There is a muddle in the minds of some who seek a 2 year Transitional period. You cannot have a Transition unless you have in place an Agreement about a new relationship which you are then going to move to. It is best currently to concentrate on negotiating that future relationship. If any implementation period is then needed as a result of that agreement, that would be decided once you know the overall Agreement. The Prime Minister has always been clear about this. As the EU is not yet willing to start negotiating a new relationship the idea of transition looks premature. No future Relationship Agreement, No Transition. If as the PM hopes they soon change their mind and do get on with negotiating a future relationship agreement then there could be implementation time depending on what needs doing to execute the Agreement. If there is no special Agreement, then clearly there is no need for an implementation period.

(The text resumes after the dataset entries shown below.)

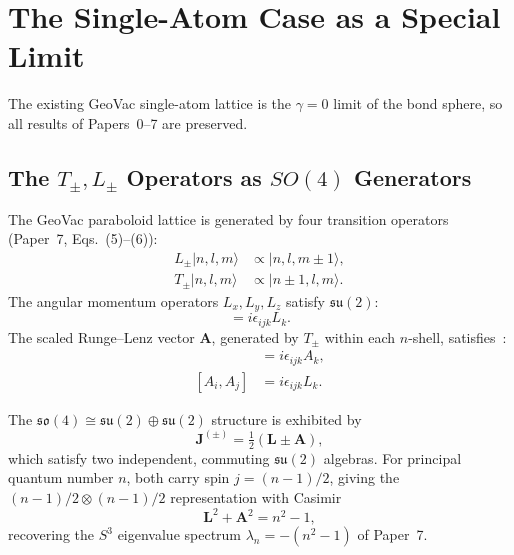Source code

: \documentclass[aps,pra,twocolumn,superscriptaddress,longbibliography]{revtex4-2}
\begin{document}
\section{The Single-Atom Case as a Special Limit}
\label{sec:single_atom}

The existing GeoVac single-atom lattice is the $\gamma = 0$ limit of
the bond sphere, so all results of Papers~0--7 are preserved.

\subsection{The $T_\pm, L_\pm$ Operators as $SO(4)$ Generators}

The GeoVac paraboloid lattice is generated by four transition operators
(Paper~7, Eqs.~(5)--(6)):
\begin{align}
L_\pm |n, l, m\rangle &\propto |n, l, m \pm 1\rangle, \\
T_\pm |n, l, m\rangle &\propto |n \pm 1, l, m\rangle.
\end{align}
The angular momentum operators $L_x, L_y, L_z$ satisfy
$\mathfrak{su}(2)$:
\begin{equation}
[L_i, L_j] = i\epsilon_{ijk} L_k.
\label{eq:su2_angular}
\end{equation}
The scaled Runge--Lenz vector $\mathbf{A}$, generated by $T_\pm$
within each $n$-shell, satisfies~\cite{Bander1966}:
\begin{align}
[L_i, A_j] &= i\epsilon_{ijk} A_k, \label{eq:LA_comm} \\
[A_i, A_j] &= i\epsilon_{ijk} L_k. \label{eq:AA_comm}
\end{align}

The $\mathfrak{so}(4) \cong \mathfrak{su}(2) \oplus \mathfrak{su}(2)$
structure is exhibited by
\begin{equation}
\mathbf{J}^{(\pm)} = \tfrac{1}{2}(\mathbf{L} \pm \mathbf{A}),
\label{eq:Jpm_def}
\end{equation}
which satisfy two independent, commuting $\mathfrak{su}(2)$ algebras.
For principal quantum number $n$, both carry spin $j = (n-1)/2$,
giving the $(n-1)/2 \otimes (n-1)/2$ representation with Casimir
\begin{equation}
\mathbf{L}^2 + \mathbf{A}^2 = n^2 - 1,
\label{eq:casimir}
\end{equation}
recovering the $S^3$ eigenvalue spectrum $\lambda_n = -(n^2 - 1)$
of Paper~7.
\end{document}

The overwhelming majority of small businesses do not export to the EU. Their confidence levels and ambitions are dependent on the prosperity of the local and UK economies. They are more interested in lobbying the Chancellor before the budget than in seeking to influence any particular way to leave the EU. Issues that worry the small business community most include the indexation of business rates to the RPI, which they would like eased. Business rates are felt to be high, and hit businesses like High Street shops more than some of their on line competitors.  The small business groups are worried about the reduction of credit in the economy resulting from the macro prudential actions of the Bank of England and  the slowing apparent in recent figures for output. They regret some of the tax rises put through in the 2016 and 2017 budgets, and are keen to resist any changes to the way NI is levied on the self employed.

There is a temptation in some journalism and commentary to attribute everything to Brexit when little that is currently happening is to do with Brexit which still has not happened. Small business wants a positive budget that helps promote growth. An end to monetary tightening combined with some suitable tax cuts would be the best response from government to the needs of small business.